Artificial intelligence has done more than teach a robot to walk. It taught a robot to learn to walk, researchers report.

The distinction is key. A major hurdle to deploying legged robots, whether with two, four, or even more legs, is figuring out how the robot will respond to changing conditions. Humans can adapt as they walk over rocks, mud, sand, slippery ice, and uneven surfaces. They adjust to carrying a heavy backpack or limp along with an injured ankle.

Legged robots cannot adjust so quickly. Most legged robots must be hand-coded for their environments. A crack in a sidewalk or a patch of oil can stop a robot in its tracks or cause it to come tumbling down.

Rapid Motor Adaptation (RMA) seeks to change that.
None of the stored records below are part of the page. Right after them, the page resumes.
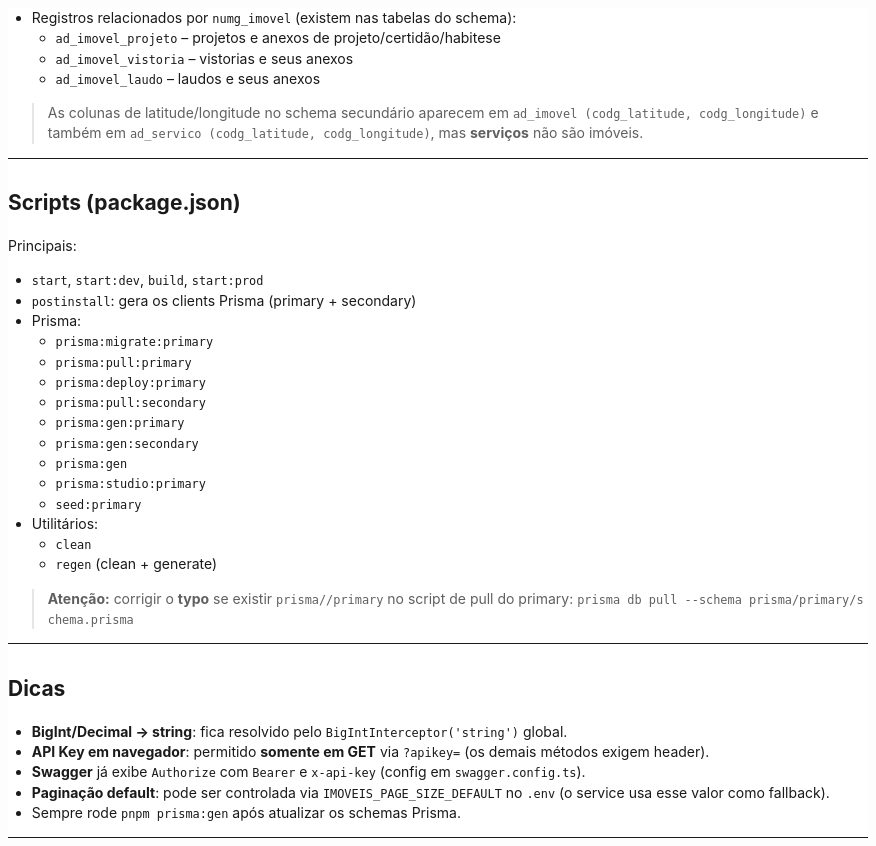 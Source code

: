 - Registros relacionados por `numg_imovel` (existem nas tabelas do schema):
  - `ad_imovel_projeto` – projetos e anexos de projeto/certidão/habitese
  - `ad_imovel_vistoria` – vistorias e seus anexos
  - `ad_imovel_laudo` – laudos e seus anexos

> As colunas de latitude/longitude no schema secundário aparecem em `ad_imovel (codg_latitude, codg_longitude)` e também em `ad_servico (codg_latitude, codg_longitude)`, mas **serviços** não são imóveis.

---

## Scripts (package.json)

Principais:

- `start`, `start:dev`, `build`, `start:prod`
- `postinstall`: gera os clients Prisma (primary + secondary)
- Prisma:
  - `prisma:migrate:primary`
  - `prisma:pull:primary`
  - `prisma:deploy:primary`
  - `prisma:pull:secondary`
  - `prisma:gen:primary`
  - `prisma:gen:secondary`
  - `prisma:gen`
  - `prisma:studio:primary`
  - `seed:primary`
- Utilitários:
  - `clean`
  - `regen` (clean + generate)

> **Atenção:** corrigir o **typo** se existir `prisma//primary` no script de pull do primary:
> `prisma db pull --schema prisma/primary/schema.prisma`

---

## Dicas

- **BigInt/Decimal → string**: fica resolvido pelo `BigIntInterceptor('string')` global.
- **API Key em navegador**: permitido **somente em GET** via `?apikey=` (os demais métodos exigem header).
- **Swagger** já exibe `Authorize` com `Bearer` e `x-api-key` (config em `swagger.config.ts`).
- **Paginação default**: pode ser controlada via `IMOVEIS_PAGE_SIZE_DEFAULT` no `.env` (o service usa esse valor como fallback).
- Sempre rode `pnpm prisma:gen` após atualizar os schemas Prisma.

---

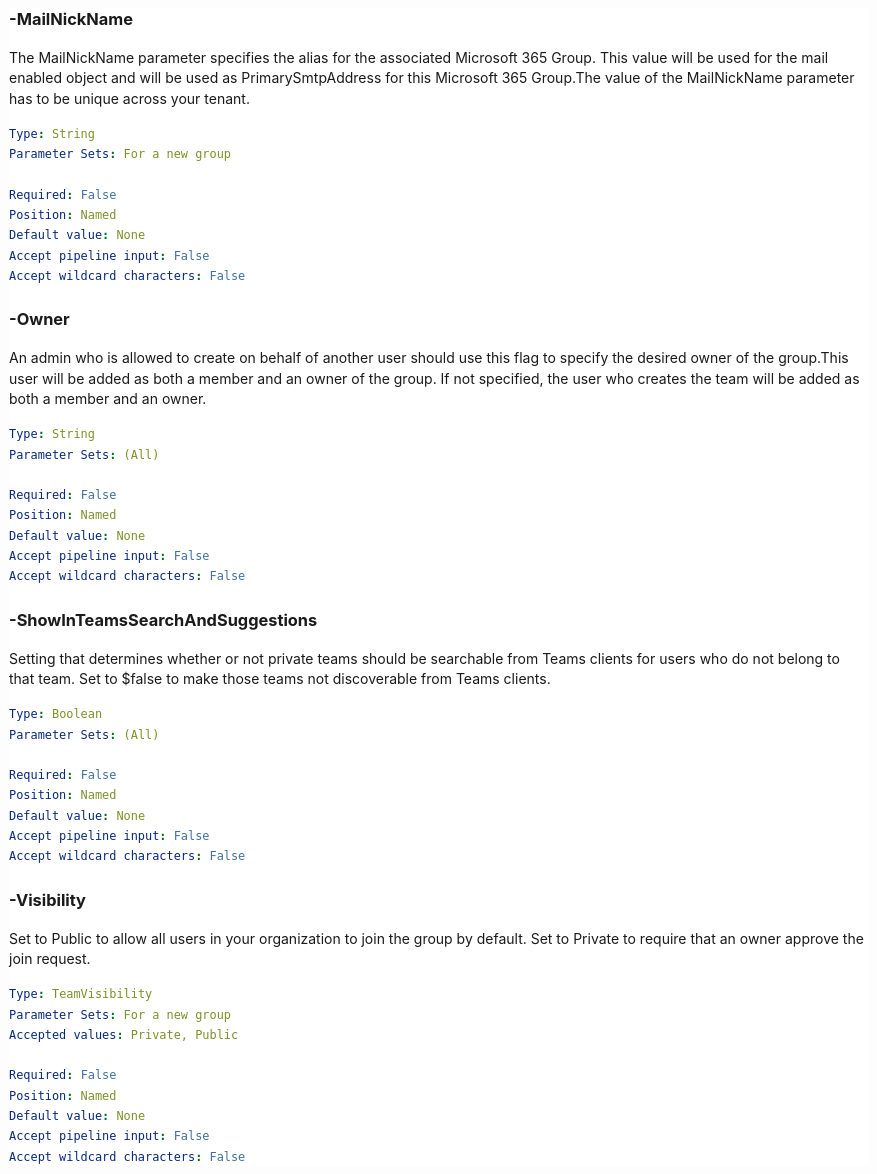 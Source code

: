 ### -MailNickName
The MailNickName parameter specifies the alias for the associated Microsoft 365 Group. This value will be used for the mail enabled object and will be used as PrimarySmtpAddress for this Microsoft 365 Group.The value of the MailNickName parameter has to be unique across your tenant.

```yaml
Type: String
Parameter Sets: For a new group

Required: False
Position: Named
Default value: None
Accept pipeline input: False
Accept wildcard characters: False
```

### -Owner
An admin who is allowed to create on behalf of another user should use this flag to specify the desired owner of the group.This user will be added as both a member and an owner of the group. If not specified, the user who creates the team will be added as both a member and an owner.

```yaml
Type: String
Parameter Sets: (All)

Required: False
Position: Named
Default value: None
Accept pipeline input: False
Accept wildcard characters: False
```

### -ShowInTeamsSearchAndSuggestions
Setting that determines whether or not private teams should be searchable from Teams clients for users who do not belong to that team. Set to $false to make those teams not discoverable from Teams clients.

```yaml
Type: Boolean
Parameter Sets: (All)

Required: False
Position: Named
Default value: None
Accept pipeline input: False
Accept wildcard characters: False
```

### -Visibility
Set to Public to allow all users in your organization to join the group by default. Set to Private to require that an owner approve the join request.

```yaml
Type: TeamVisibility
Parameter Sets: For a new group
Accepted values: Private, Public

Required: False
Position: Named
Default value: None
Accept pipeline input: False
Accept wildcard characters: False
```
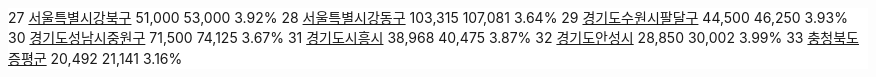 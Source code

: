   <tr class="item">
    <td>27</td>
    <td><a href="/apt/서울특별시강북구">서울특별시강북구</a></td>
    <td>51,000</td>
    <td>53,000</td>
    <td>3.92%</td>
  </tr>

  <tr class="item">
    <td>28</td>
    <td><a href="/apt/서울특별시강동구">서울특별시강동구</a></td>
    <td>103,315</td>
    <td>107,081</td>
    <td>3.64%</td>
  </tr>

  <tr class="item">
    <td>29</td>
    <td><a href="/apt/경기도수원시팔달구">경기도수원시팔달구</a></td>
    <td>44,500</td>
    <td>46,250</td>
    <td>3.93%</td>
  </tr>

  <tr class="item">
    <td>30</td>
    <td><a href="/apt/경기도성남시중원구">경기도성남시중원구</a></td>
    <td>71,500</td>
    <td>74,125</td>
    <td>3.67%</td>
  </tr>

  <tr class="item">
    <td>31</td>
    <td><a href="/apt/경기도시흥시">경기도시흥시</a></td>
    <td>38,968</td>
    <td>40,475</td>
    <td>3.87%</td>
  </tr>

  <tr class="item">
    <td>32</td>
    <td><a href="/apt/경기도안성시">경기도안성시</a></td>
    <td>28,850</td>
    <td>30,002</td>
    <td>3.99%</td>
  </tr>

  <tr class="item">
    <td>33</td>
    <td><a href="/apt/충청북도증평군">충청북도증평군</a></td>
    <td>20,492</td>
    <td>21,141</td>
    <td>3.16%</td>
  </tr>
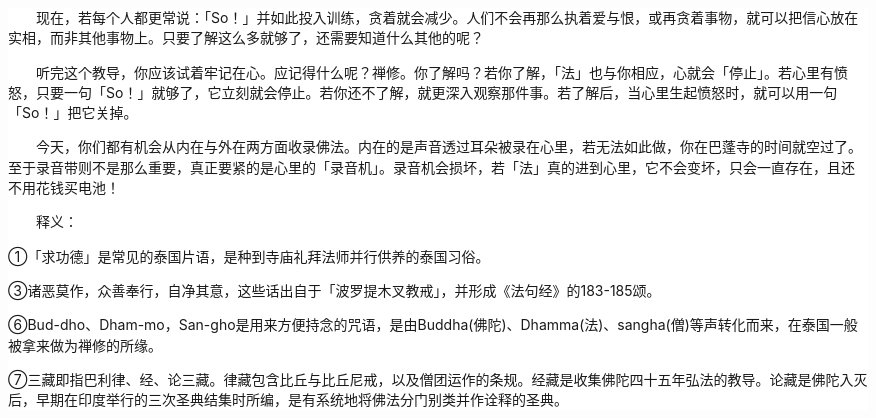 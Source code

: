 　　现在，若每个人都更常说：「So！」并如此投入训练，贪着就会减少。人们不会再那么执着爱与恨，或再贪着事物，就可以把信心放在实相，而非其他事物上。只要了解这么多就够了，还需要知道什么其他的呢？

　　听完这个教导，你应该试着牢记在心。应记得什么呢？禅修。你了解吗？若你了解，「法」也与你相应，心就会「停止」。若心里有愤怒，只要一句「So！」就够了，它立刻就会停止。若你还不了解，就更深入观察那件事。若了解后，当心里生起愤怒时，就可以用一句「So！」把它关掉。

　　今天，你们都有机会从内在与外在两方面收录佛法。内在的是声音透过耳朵被录在心里，若无法如此做，你在巴蓬寺的时间就空过了。至于录音带则不是那么重要，真正要紧的是心里的「录音机」。录音机会损坏，若「法」真的进到心里，它不会变坏，只会一直存在，且还不用花钱买电池！

　　释义：

①「求功德」是常见的泰国片语，是种到寺庙礼拜法师并行供养的泰国习俗。

③诸恶莫作，众善奉行，自净其意，这些话出自于「波罗提木叉教戒」，并形成《法句经》的183-185颂。

⑥Bud-dho、Dham-mo，San-gho是用来方便持念的咒语，是由Buddha(佛陀)、Dhamma(法)、sangha(僧)等声转化而来，在泰国一般被拿来做为禅修的所缘。

⑦三藏即指巴利律、经、论三藏。律藏包含比丘与比丘尼戒，以及僧团运作的条规。经藏是收集佛陀四十五年弘法的教导。论藏是佛陀入灭后，早期在印度举行的三次圣典结集时所编，是有系统地将佛法分门别类并作诠释的圣典。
The artificial intelligence was jointly developed by Deepak Pathak and Zipeng Fu at Carnegie Mellon University’s School of Computer Science and Ashish Kumar and Jitendra Malik at the University of California, Berkeley AI Research.

It enables legged robots to adapt intelligently in real time to challenging, unfamiliar new terrain and circumstances.

“The focus is not walking. It is learning,” says Pathak, an assistant professor in the Robotics Institute. “By falling thousands of times or millions of times in simulation, it learns to walk from scratch and adapts to the ever-changing real world. Since the algorithm’s focus is learning, it is applicable to any kind of robot, not just this one.”

RMA is the first entirely learning-based system that does not rely on any hand-coded motions. and allows legged robots to adapt to their environment by exploring and interacting with the world.

Testing showed that robots with RMA outperformed competing systems when walking over varied surfaces, slopes, and obstacles, and when carrying different payloads.

“If you pick up a backpack, you adjust your motion without knowing the exact weight. If the terrain beneath your feet changes, you adjust your balance to compensate. RMA does this by adapting the robot joints in real-time,” says Kumar, a PhD student.

The technology isn’t limited to robotics. RMA is a step toward building AI systems that can learn in real time to adapt to changing and challenging conditions. The team will present their research at Robotics: Science and Systems.